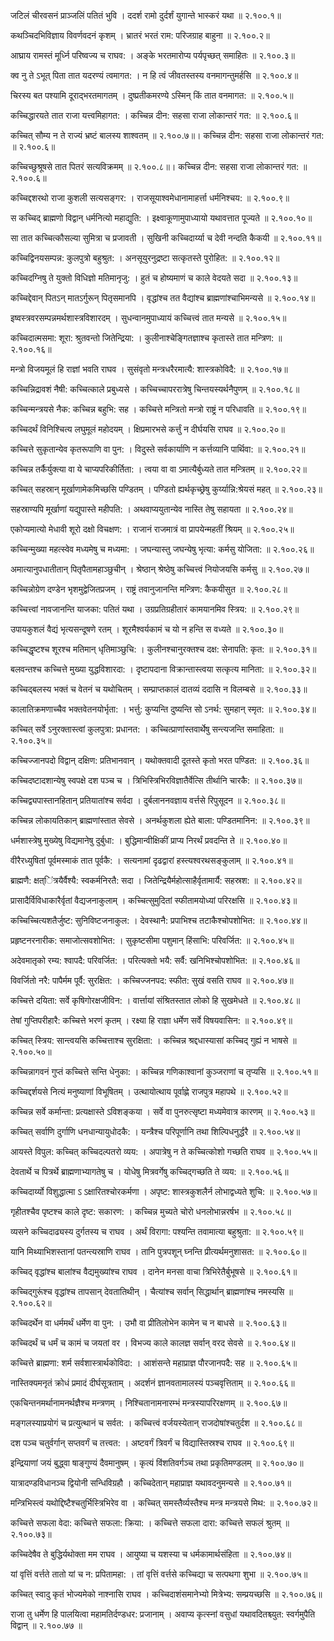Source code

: जटिलं चीरवसनं प्राञ्जलिं पतितं भुवि ।
ददर्श रामो दुर्दर्शं युगान्ते भास्करं यथा ॥ २.१००.१॥

कथञ्चिदभिविज्ञाय विवर्णवदनं कृशम् ।
भ्रातरं भरतं राम: परिजग्राह बाहुना ॥ २.१००.२॥

आघ्राय रामस्तं मूर्ध्नि परिष्वज्य च राघव: ।
अङ्के भरतमारोप्य पर्यपृच्छत् समाहितः ॥ २.१००.३॥

क्व नु ते ऽभूत् पिता तात यदरण्यं त्वमागत: ।
न हि त्वं जीवतस्तस्य वनमागन्तुमर्हसि ॥ २.१००.४॥

चिरस्य बत पश्यामि दूराद्भरतमागतम् ।
दुष्प्रतीकमरण्ये ऽस्मिन् किं तात वनमागत: ॥ २.१००.५॥

कच्चिद्धारयते तात राजा यत्त्वमिहागत: ।
कच्चिन्न दीन: सहसा राजा लोकान्तरं गत: ॥ २.१००.६॥

कच्चित् सौम्य न ते राज्यं भ्रष्टं बालस्य शाश्वतम् ॥ २.१००.७॥।
कच्चिन्न दीन: सहसा राजा लोकान्तरं गत: ॥ २.१००.६॥

कच्चिच्छुश्रूषसे तात पितरं सत्यविक्रमम् ॥ २.१००.८॥।
कच्चिन्न दीन: सहसा राजा लोकान्तरं गत: ॥ २.१००.६॥

कच्चिद्दशरथो राजा कुशली सत्यसङ्गर: ।
राजसूयाश्वमेधानामाहर्त्ता धर्मनिश्चय: ॥ २.१००.९॥

स कच्चिद् ब्राह्मणो विद्वान् धर्मनित्यो महाद्युति: ।
इक्ष्वाकूणामुपाध्यायो यथावत्तात पूज्यते ॥ २.१००.१०॥

सा तात कच्चित्कौसल्या सुमित्रा च प्रजावती ।
सुखिनी कच्चिदार्य्या च देवी नन्दति कैकयी ॥ २.१००.११॥

कच्चिद्विनयसम्पन्न: कुलपुत्रो बहुश्रुत: ।
अनसूयुरनुद्रष्टा सत्कृतस्ते पुरोहित: ॥ २.१००.१२॥

कच्चिदग्निषु ते युक्तो विधिज्ञो मतिमानृजु: ।
हुतं च होष्यमाणं च काले वेदयते सदा ॥ २.१००.१३॥

कच्चिद्देवान् पितऽन् मातऽर्गुरून् पितृसमानपि ।
वृद्धांश्च तत वैद्यांश्च ब्राह्मणांश्चाभिमन्यसे ॥ २.१००.१४॥

इष्वस्त्रवरसम्पन्नमर्थशास्त्रविशारदम् ।
सुधन्वानमुपाध्यायं कच्चित्त्वं तात मन्यसे ॥ २.१००.१५॥

कच्चिदात्मसमा: शूरा: श्रुतवन्तो जितेन्द्रिया: ।
कुलीनाश्चेङ्गितज्ञाश्च कृतास्ते तात मन्त्रिण: ॥ २.१००.१६॥

मन्त्रो विजयमूलं हि राज्ञां भवति राघव ।
सुसंवृतो मन्त्रधरैरमात्यै: शास्त्रकोविदै: ॥ २.१००.१७॥

कच्चिन्निद्रावशं नैषी: कच्चित्काले प्रबुध्यसे ।
कच्चिच्चापररात्रेषु चिन्तयस्यर्थनैपुणम् ॥ २.१००.१८॥

कच्चिन्मन्त्रयसे नैक: कच्चिन्न बहुभि: सह ।
कच्चित्ते मन्त्रितो मन्त्रो राष्ट्रं न परिधावति ॥ २.१००.१९॥

कच्चिदर्थं विनिश्चित्य लघुमूलं महोदयम् ।
क्षिप्रमारभसे कर्त्तुं न दीर्घयसि राघव ॥ २.१००.२०॥

कच्चित्ते सुकृतान्येव कृतरूपाणि वा पुन: ।
विदुस्ते सर्वकार्याणि न कर्त्तव्यानि पार्थिवा: ॥ २.१००.२१॥

कच्चिन्न तर्कैर्युक्त्या वा ये चाप्यपरिकीर्तिता: ।
त्वया वा वा ऽमात्यैर्बुध्यते तात मन्त्रितम् ॥ २.१००.२२॥

कच्चित् सहस्रान् मूर्खाणामेकमिच्छसि पण्डितम् ।
पण्डितो ह्यर्थकृच्छ्रेषु कुर्य्यान्नि:श्रेयसं महत् ॥ २.१००.२३॥

सहस्राण्यपि मूर्खाणां यद्युपास्ते महीपति: ।
अथवाप्ययुतान्येव नास्ति तेषु सहायता ॥ २.१००.२४॥

एकोप्यमात्यो मेधावी शूरो दक्षो विचक्षण: ।
राजानं राजमात्रं वा प्रापयेन्महतीं श्रियम् ॥ २.१००.२५॥

कच्चिन्मुख्या महत्स्वेव मध्यमेषु च मध्यमा: ।
जघन्यास्तु जघन्येषु भृत्या: कर्मसु योजिता: ॥ २.१००.२६॥

अमात्यानुपधातीतान् पितृपैतामहाञ्छुचीन् ।
श्रेष्ठान् श्रेष्ठेषु कच्चित्त्वं नियोजयसि कर्मसु ॥ २.१००.२७॥

कच्चिन्नोग्रेण दण्डेन भृशमुद्वेजितप्रजम् ।
राष्ट्रं तवानुजानन्ति मन्त्रिण: कैकयीसुत ॥ २.१००.२८॥

कच्चित्त्वां नावजानन्ति याजका: पतितं यथा ।
उग्रप्रतिग्रहीतारं कामयानमिव स्त्रिय: ॥ २.१००.२९॥

उपायकुशलं वैद्यं भृत्यसन्दूषणे रतम् ।
शूरमैश्वर्यकामं च यो न हन्ति स वध्यते ॥ २.१००.३०॥

कच्चिद्धृष्टश्च शूरश्च मतिमान् धृतिमाञ्छुचि: ।
कुलीनश्चानुरक्तश्च दक्ष: सेनापति: कृत: ॥ २.१००.३१॥

बलवन्तश्च कच्चित्ते मुख्या युद्धविशारदा: ।
दृष्टापदाना विक्रान्तास्त्वया सत्कृत्य मानिता: ॥ २.१००.३२॥

कच्चिद्बलस्य भक्तं च वेतनं च यथोचितम् ।
सम्प्राप्तकालं दातव्यं ददासि न विलम्बसे ॥ २.१००.३३॥

कालातिक्रमणाच्चैव भक्तवेतनयोर्भृता: ।
भर्त्तु: कुप्यन्ति दुष्यन्ति सो ऽनर्थ: सुमहान् स्मृत: ॥ २.१००.३४॥

कच्चित् सर्वे ऽनुरक्तास्त्वां कुलपुत्रा: प्रधानत: ।
कच्चित्प्राणांस्तवार्थेषु सन्त्यजन्ति समाहिता: ॥ २.१००.३५॥

कच्चिज्जानपदो विद्वान् दक्षिण: प्रतिभानवान् ।
यथोक्तवादी दूतस्ते कृतो भरत पण्डित: ॥ २.१००.३६॥

कच्चिदष्टादशान्येषु स्वपक्षे दश पञ्च च ।
त्रिभिस्त्रिभिरविज्ञातैर्वेत्सि तीर्थानि चारकै: ॥ २.१००.३७॥

कच्चिद्व्यपास्तानहितान् प्रतियातांश्च सर्वदा ।
दुर्बलाननवज्ञाय वर्त्तसे रिपुसूदन ॥ २.१००.३८॥

कच्चिन्न लोकायतिकान् ब्राह्मणांस्तात सेवसे ।
अनर्थकुशला ह्येते बाला: पण्डितमानिन: ॥ २.१००.३९॥

धर्मशास्त्रेषु मुख्येषु विद्यमानेषु दुर्बुधा: ।
बुद्धिमान्वीक्षिकीं प्राप्य निरर्थं प्रवदन्ति ते ॥ २.१००.४०॥

वीरैरध्युषितां पूर्वमस्माकं तात पूर्वकै: ।
सत्यनामां दृढद्वारां हस्त्यश्वरथसङ्कुलाम् ॥ २.१००.४१॥

ब्राह्मणै: क्षत्ऺित्रयैर्वैश्यै: स्वकर्मनिरतै: सदा ।
जितेन्द्रियैर्महोत्साहैर्वृतामार्यै: सहस्रश: ॥ २.१००.४२॥

प्रासादैर्विविधाकारैर्वृतां वैद्यजनाकुलाम् ।
कच्चित्सुमुदितां स्फीतामयोध्यां परिरक्षसि ॥ २.१००.४३॥

कच्चिच्चित्यशतैर्जुष्ट: सुनिविष्टजनाकुल: ।
देवस्थानै: प्रपाभिश्च तटाकैश्चोपशोभित: ॥ २.१००.४४॥

प्रहृष्टनरनारीक: समाजोत्सवशोभित: ।
सुकृष्टसीमा पशुमान् हिंसाभि: परिवर्जित: ॥ २.१००.४५॥

अदेवमातृको रम्य: श्वापदै: परिवर्जित: ।
परित्यक्तो भयै: सर्वै: खनिभिश्चोपशोभित: ॥ २.१००.४६॥

विवर्जितो नरै: पापैर्मम पूर्वै: सुरक्षित: ।
कच्चिज्जनपद: स्फीत: सुखं वसति राघव ॥ २.१००.४७॥

कच्चित्ते दयिता: सर्वे कृषिगोरक्षजीविन: ।
वार्त्तायां संश्रितस्तात लोको हि सुखमेधते ॥ २.१००.४८॥

तेषां गुप्तिपरीहारै: कच्चित्ते भरणं कृतम् ।
रक्ष्या हि राज्ञा धर्मेण सर्वे विषयवासिन: ॥ २.१००.४९॥

कच्चित् स्त्रिय: सान्त्वयसि कच्चित्ताश्च सुरक्षिता: ।
कच्चिन्न श्रद्दधास्यासां कच्चिद् गुह्यं न भाषसे ॥ २.१००.५०॥

कच्चिन्नागवनं गुप्तं कच्चित्ते सन्ति धेनुका: ।
कच्चिन्न गणिकाश्वानां कुञ्जराणां च तृप्यसि ॥ २.१००.५१॥

कच्चिद्दर्शयसे नित्यं मनुष्याणां विभूषितम् ।
उत्थायोत्थाय पूर्वाह्णे राजपुत्र महापथे ॥ २.१००.५२॥

कच्चिन्न सर्वे कर्मान्ता: प्रत्यक्षास्ते ऽविशङ्कया ।
सर्वे वा पुनरुत्सृष्टा मध्यमेवात्र कारणम् ॥ २.१००.५३॥

कच्चित् सर्वाणि दुर्गाणि धनधान्यायुधोदकै: ।
यन्त्रैश्च परिपूर्णानि तथा शिल्पिधनुर्द्धरै ॥ २.१००.५४॥

आयस्ते विपुल: कच्चित् कच्चिदल्पतरो व्यय: ।
अपात्रेषु न ते कच्चित्कोशो गच्छति राघव ॥ २.१००.५५॥

देवतार्थे च पित्रर्थे ब्राह्मणाभ्यागतेषु च ।
योधेषु मित्रवर्गेषु कच्चिद्गच्छति ते व्यय: ॥ २.१००.५६॥

कच्चिदार्य्यो विशुद्धात्मा ऽ ऽक्षारितश्चोरकर्मणा ।
अपृष्ट: शास्त्रकुशलैर्न लोभाद्वध्यते शुचि: ॥ २.१००.५७॥

गृहीतश्चैव पृष्टश्च काले दृष्ट: सकारण: ।
कच्चिन्न मुच्यते चोरो धनलोभान्नरर्षभ ॥ २.१००.५८॥

व्यसने कच्चिदाढ्यस्य दुर्गतस्य च राघव ।
अर्थं विरागा: पश्यन्ति तवामात्या बहुश्रुता: ॥ २.१००.५९॥

यानि मिथ्याभिशस्तानां पतन्त्यस्राणि राघव ।
तानि पुत्रपशून् घ्नन्ति प्रीत्यर्थमनुशासत: ॥ २.१००.६०॥

कच्चिद् वृद्धांश्च बालांश्च वैद्यमुख्यांश्च राघव ।
दानेन मनसा वाचा त्रिभिरेतैर्बुभूषसे ॥ २.१००.६१॥

कच्चिद्गुरूंश्च वृद्धांश्च तापसान् देवतातिथीन् ।
चैत्यांश्च सर्वान् सिद्धार्थान् ब्राह्मणांश्च नमस्यसि ॥ २.१००.६२॥

कच्चिदर्थेन वा धर्ममर्थं धर्मेण वा पुन: ।
उभौ वा प्रीतिलोभेन कामेन च न बाधसे ॥ २.१००.६३॥

कच्चिदर्थं च धर्मं च कामं च जयतां वर ।
विभज्य काले कालज्ञ सर्वान् वरद सेवसे ॥ २.१००.६४॥

कच्चित्ते ब्राह्मणा: शर्म सर्वशास्त्रार्थकोविदा: ।
आशंसन्ते महाप्राज्ञ पौरजानपदै: सह ॥ २.१००.६५॥

नास्तिक्यमनृतं क्रोधं प्रमादं दीर्घसूत्रताम् ।
अदर्शनं ज्ञानवतामालस्यं पञ्चवृत्तिताम् ॥ २.१००.६६॥

एकचिन्तनमर्थानामनर्थज्ञैश्च मन्त्रणम् ।
निश्चितानामनारम्भं मन्त्रस्यापरिरक्षणम् ॥ २.१००.६७॥

मङ्गलस्याप्रयोगं च प्रत्युत्थानं च सर्वत: ।
कच्चित्त्वं वर्जयस्येतान् राजदोषांश्चतुर्दश ॥ २.१००.६८॥

दश पञ्च चतुर्वर्गान् सप्तवर्गं च तत्त्वत: ।
अष्टवर्गं त्रिवर्गं च विद्यास्तिस्रश्च राघव ॥ २.१००.६९॥

इन्द्रियाणां जयं बुद्ध्वा षाङ्गुण्यं दैवमानुषम् ।
कृत्यं विंशतिवर्गञ्च तथा प्रकृतिमण्डलम् ॥ २.१००.७०॥

यात्रादण्डविधानञ्च द्वियोनी सन्धिविग्रहौ ।
कच्चिदेतान् महाप्राज्ञ यथावदनुमन्यसे ॥ २.१००.७१॥

मन्त्रिभिस्त्वं यथोद्दिष्टैश्चतुर्भिस्त्रिभिरेव वा ।
कच्चित् समस्तैर्व्यस्तैश्च मन्त्र मन्त्रयसे मिथ: ॥ २.१००.७२॥

कच्चित्ते सफला वेदा: कच्चित्ते सफला: क्रिया: ।
कच्चित्ते सफला दारा: कच्चित्ते सफलं श्रुतम् ॥ २.१००.७३॥

कच्चिदेषैव ते बुद्धिर्यथोक्ता मम राघव ।
आयुष्या च यशस्या च धर्मकामार्थसंहिता ॥ २.१००.७४॥

यां वृत्तिं वर्त्तते तातो यां च न: प्रपितामहा: ।
तां वृत्तिं वर्त्तसे कच्चिद्या च सत्पथगा शुभा ॥ २.१००.७५॥

कच्चित् स्वादु कृतं भोज्यमेको नाश्नासि राघव ।
कच्चिदाशंसमानेभ्यो मित्रेभ्य: सम्प्रयच्छसि ॥ २.१००.७६॥

राजा तु धर्मेण हि पालयित्वा महामतिर्दण्डधर: प्रजानाम् ।
अवाप्य कृत्स्नां वसुधां यथावदितश्च्युत: स्वर्गमुपैति विद्वान् ॥ २.१००.७७ ॥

WORK REQUIRED =
The lines to return are those in the entries above that hold "भरतम".

ANSWER SPACE =
अङ्के भरतमारोप्य पर्यपृच्छत् समाहितः ॥ २.१००.३॥
चिरस्य बत पश्यामि दूराद्भरतमागतम् ।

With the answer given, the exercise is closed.